The European Central Bank An unscheduled monetary policy meeting was announced on Wednesday, at a time when bond yields for many governments across the eurozone are soaring.
“They will hold a special meeting to discuss current market conditions,” a central bank spokesman told CNBC.
Borrowing costs for many governments have risen sharply in recent days. In fact, a gauge known as the Fear Barometer in Europe — the difference between Italian and German bond yields that investors are widely watching — has widened the most since early 2020 earlier on Wednesday.
return on Italian government bonds for 10 years It also crossed the 4% mark earlier this week.
The moves in the bond market, which highlight tension among investors, have been linked to concerns that the central bank will tighten monetary policy more aggressively than previously expected.
Meanwhile, the European Central Bank failed last week to provide any details on possible measures to support heavily indebted eurozone countries, adding to concerns among the investment community.

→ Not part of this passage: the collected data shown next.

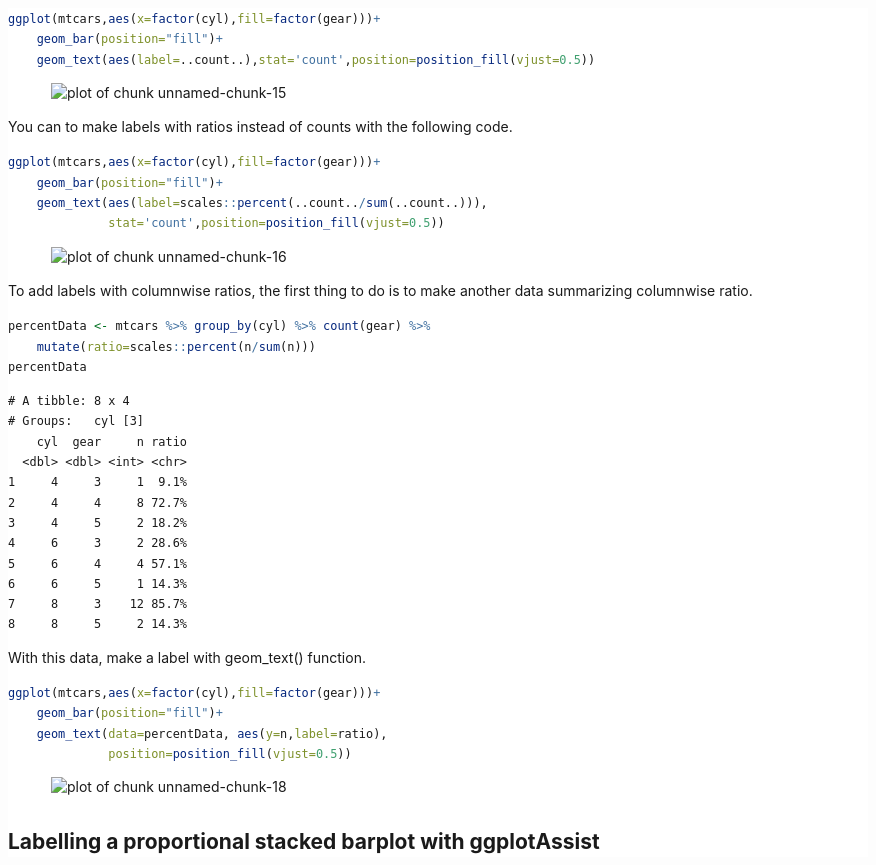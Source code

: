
 ```r
ggplot(mtcars,aes(x=factor(cyl),fill=factor(gear)))+
    geom_bar(position="fill")+
    geom_text(aes(label=..count..),stat='count',position=position_fill(vjust=0.5))
```

<img src="figure/unnamed-chunk-15-1.png" title="plot of chunk unnamed-chunk-15" alt="plot of chunk unnamed-chunk-15" width="90%" style="display: block; margin: auto;" />

You can to make labels with ratios instead of counts with the following code.


```r
ggplot(mtcars,aes(x=factor(cyl),fill=factor(gear)))+
    geom_bar(position="fill")+
    geom_text(aes(label=scales::percent(..count../sum(..count..))),
              stat='count',position=position_fill(vjust=0.5))
```

<img src="figure/unnamed-chunk-16-1.png" title="plot of chunk unnamed-chunk-16" alt="plot of chunk unnamed-chunk-16" width="90%" style="display: block; margin: auto;" />

To add labels with columnwise ratios, the first thing to do is to make another data summarizing columnwise ratio.


```r
percentData <- mtcars %>% group_by(cyl) %>% count(gear) %>%
    mutate(ratio=scales::percent(n/sum(n)))
percentData
```

```
# A tibble: 8 x 4
# Groups:   cyl [3]
    cyl  gear     n ratio
  <dbl> <dbl> <int> <chr>
1     4     3     1  9.1%
2     4     4     8 72.7%
3     4     5     2 18.2%
4     6     3     2 28.6%
5     6     4     4 57.1%
6     6     5     1 14.3%
7     8     3    12 85.7%
8     8     5     2 14.3%
```

With this data, make a label with geom_text() function.


```r
ggplot(mtcars,aes(x=factor(cyl),fill=factor(gear)))+
    geom_bar(position="fill")+
    geom_text(data=percentData, aes(y=n,label=ratio),
              position=position_fill(vjust=0.5))
```

<img src="figure/unnamed-chunk-18-1.png" title="plot of chunk unnamed-chunk-18" alt="plot of chunk unnamed-chunk-18" width="90%" style="display: block; margin: auto;" />

## Labelling a proportional stacked barplot with ggplotAssist
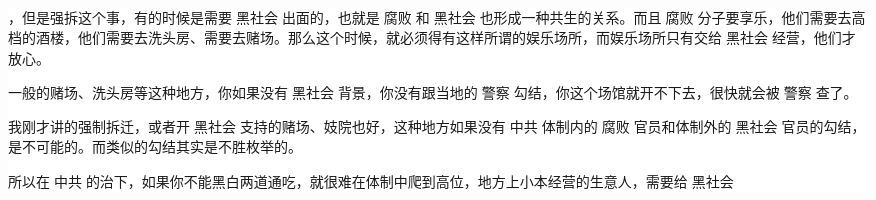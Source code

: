   ，但是强拆这个事，有的时候是需要
  <ok href="/term/2564">
   黑社会
  </ok>
  出面的，也就是
  <ok href="/term/10827">
   腐败
  </ok>
  和
  <ok href="/term/2564">
   黑社会
  </ok>
  也形成一种共生的关系。而且
  <ok href="/term/10827">
   腐败
  </ok>
  分子要享乐，他们需要去高档的酒楼，他们需要去洗头房、需要去赌场。那么这个时候，就必须得有这样所谓的娱乐场所，而娱乐场所只有交给
  <ok href="/term/2564">
   黑社会
  </ok>
  经营，他们才放心。
 </p>
 <p>
  一般的赌场、洗头房等这种地方，你如果没有
  <ok href="/term/2564">
   黑社会
  </ok>
  背景，你没有跟当地的
  <ok href="/term/11232">
   警察
  </ok>
  勾结，你这个场馆就开不下去，很快就会被
  <ok href="/term/11232">
   警察
  </ok>
  查了。
 </p>
 <p>
  我刚才讲的强制拆迁，或者开
  <ok href="/term/2564">
   黑社会
  </ok>
  支持的赌场、妓院也好，这种地方如果没有
  <ok href="/term/1059">
   中共
  </ok>
  体制内的
  <ok href="/term/10827">
   腐败
  </ok>
  官员和体制外的
  <ok href="/term/2564">
   黑社会
  </ok>
  官员的勾结，是不可能的。而类似的勾结其实是不胜枚举的。
 </p>
 <p>
  所以在
  <ok href="/term/1059">
   中共
  </ok>
  的治下，如果你不能黑白两道通吃，就很难在体制中爬到高位，地方上小本经营的生意人，需要给
  <ok href="/term/2564">
   黑社会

The market reaction so far indicates that some market players expect the European Central Bank to address concerns about financial fragmentation and is already providing some clarity on what kind of measures it might take to support heavily indebted countries.
The European Central Bank’s decision to meet on Wednesday also comes just hours before the interest rate decision by the US Federal Reserve. Market expectations are for a rate hike of 75 basis pointsthe largest increase since 1994.
Speaking to CNBC’s Karen Tso on Wednesday, French Finance Minister Bruno Le Maire said he is not worried if the Fed’s moves will affect economic growth in France.
“The main point now and in the coming months is to lower the level of inflation,” he said.
Wednesday’s announcement came on the heels of a speech by a central bank member aimed at addressing some of the recent market volatility regarding financial fragmentation.
“Our commitment to The euro is our anti-fragmentation tool. This commitment has no limits. Our track record of intervening when needed supports this commitment.”
One of the most defining moments in ECB history occurred in 2012 when former President Mario Draghi said the central bank would do “whatever it takes” to protect the single currency. Many also saw the European Central Bank progressing big and fast in the wake of the coronavirus pandemic.
Financial fragmentation is a risk to the eurozone. Although the 19 members of the Eurozone have different financial capabilities, they share the same currency. As such, instability in one country can spread to other euro capitals.
“We will respond to new emergencies with existing and potentially new tools. These tools may look different again, with different circumstances, duration and safeguards to remain firmly within our mandate. But there can be no doubt that, if necessary, we can and will design and deploy tools new to secure monetary policy transmission and then our primary mandate for price stability,” Schnabel said on Tuesday.